Aims: This pre-specified analysis of the DELIVER trial examined whether clinical benefits of dapagliflozin in heart failure (HF) with left ventricular ejection fraction (LVEF) >40% varied by baseline New York Heart Association (NYHA) class and examined the treatment effects on NYHA class over time. Methods and results: Treatment effects of dapagliflozin by baseline NYHA class II (n = 4713) versus III/IV (n = 1549) were examined on the primary endpoint (cardiovascular death or worsening HF event) and key secondary endpoints. Effects of dapagliflozin on change in NYHA class at 4, 16, and 32 weeks were also evaluated. Higher baseline NYHA class was associated with older age, female sex, greater comorbidity burden, lower LVEF, and higher natriuretic peptide levels. Participants with baseline NYHA class III/IV, as compared with II, were independently more likely to experience the primary endpoint (adjusted hazard ratio [HR] 1.16 [95% confidence interval, 1.02–1.33]) and all-cause death (adjusted HR 1.22 [1.06–1.40]). Dapagliflozin consistently reduced the risk of the primary endpoint compared with placebo, irrespective of baseline NYHA class (HR 0.81 [0.70–0.94] for NYHA class II vs. HR 0.80 [0.65–0.98] for NYHA class III/IV; pinteraction = 0.921). Participants with NYHA class III/IV had greater improvement in Kansas City Cardiomyopathy Questionnaire total symptom scores between baseline and 32 weeks (+4.8 [2.5–7.1]) versus NYHA class II (+1.8 [0.7–2.9]; pinteraction = 0.011).
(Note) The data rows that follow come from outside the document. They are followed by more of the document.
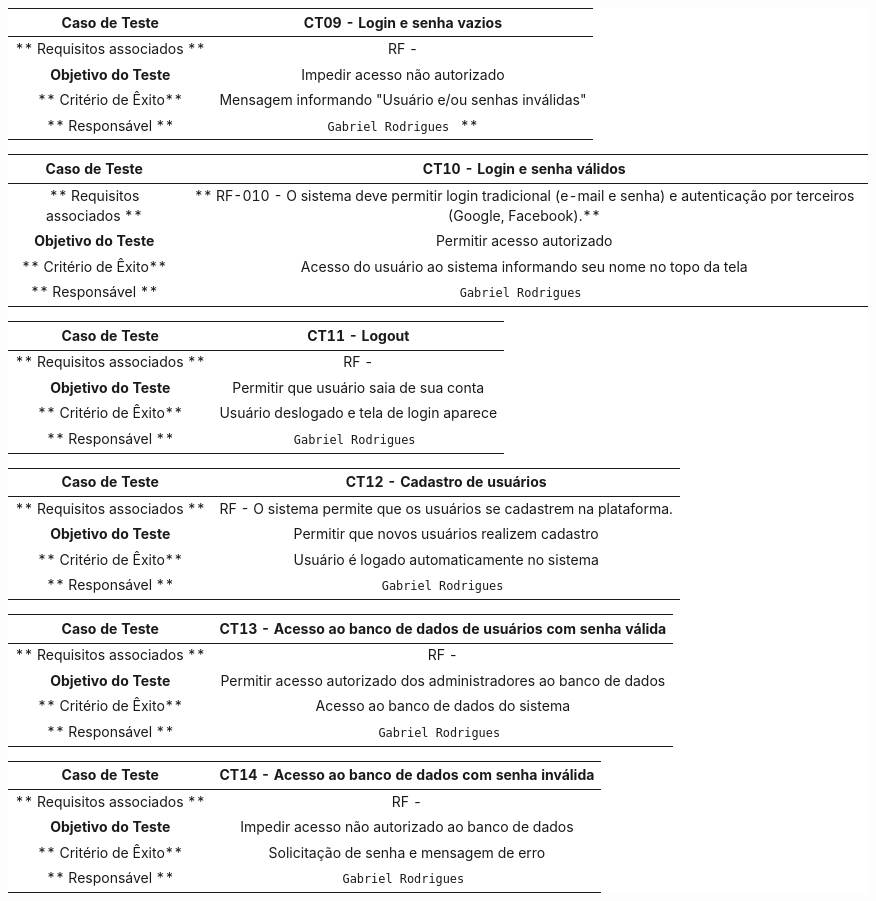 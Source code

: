 | **Caso de Teste** | **CT09 - Login e senha vazios** |
|:--: |:--: |
| ** Requisitos associados ** | RF -  |
| **Objetivo do Teste** | Impedir acesso não autorizado  |
| ** Critério de Êxito** |   Mensagem informando "Usuário e/ou senhas inválidas"  |
| ** Responsável ** | `Gabriel Rodrigues `  ** |

| **Caso de Teste** | **CT10 - Login e senha válidos**|
|:--: |:--: |
| ** Requisitos associados ** |** RF-010 - O sistema deve permitir login tradicional (e-mail e senha) e autenticação por terceiros (Google, Facebook).**|
| **Objetivo do Teste** |  Permitir acesso autorizado |
| ** Critério de Êxito** | Acesso do usuário ao sistema informando seu nome no topo da tela  |
| ** Responsável ** | `Gabriel Rodrigues `  |

| **Caso de Teste** | **CT11 - Logout**|
|:--: |:--: |
| ** Requisitos associados ** | RF - |
| **Objetivo do Teste** |  Permitir que usuário saia de sua conta |
| ** Critério de Êxito** | Usuário deslogado e tela de login aparece  |
| ** Responsável ** | `Gabriel Rodrigues `  |

| **Caso de Teste** | **CT12 - Cadastro de usuários**|
|:--: |:--: |
| ** Requisitos associados ** | RF - O sistema permite que os usuários se cadastrem na plataforma.|
| **Objetivo do Teste** |  Permitir que novos usuários realizem cadastro |
| ** Critério de Êxito** | Usuário é logado automaticamente no sistema  |
| ** Responsável ** | `Gabriel Rodrigues `  |

| **Caso de Teste** | **CT13 - Acesso ao banco de dados de usuários com senha válida**|
|:--: |:--: |
| ** Requisitos associados ** | RF - |
| **Objetivo do Teste** |  Permitir acesso autorizado dos administradores ao banco de dados |
| ** Critério de Êxito** | Acesso ao banco de dados do sistema  |
| ** Responsável ** | `Gabriel Rodrigues `  |

| **Caso de Teste** | **CT14 - Acesso ao banco de dados com senha inválida**|
|:--: |:--: |
| ** Requisitos associados ** | RF - |
| **Objetivo do Teste** |  Impedir acesso não autorizado ao banco de dados |
| ** Critério de Êxito** | Solicitação de senha e mensagem de erro  |
| ** Responsável ** | `Gabriel Rodrigues `  |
Dapagliflozin was associated with higher odds of any improvement in NYHA class (odds ratio [OR] 1.32 [1.16–1.51]), as well as improvement to NYHA class I (OR 1.43 [1.17–1.75]), versus placebo at 32 weeks, with benefits seen as early as 4 weeks. Conclusions: Among symptomatic patients with HF and LVEF >40%, treatment with dapagliflozin provided clinical benefit irrespective of baseline NYHA class and was associated with early and sustained improvements in NYHA class over time.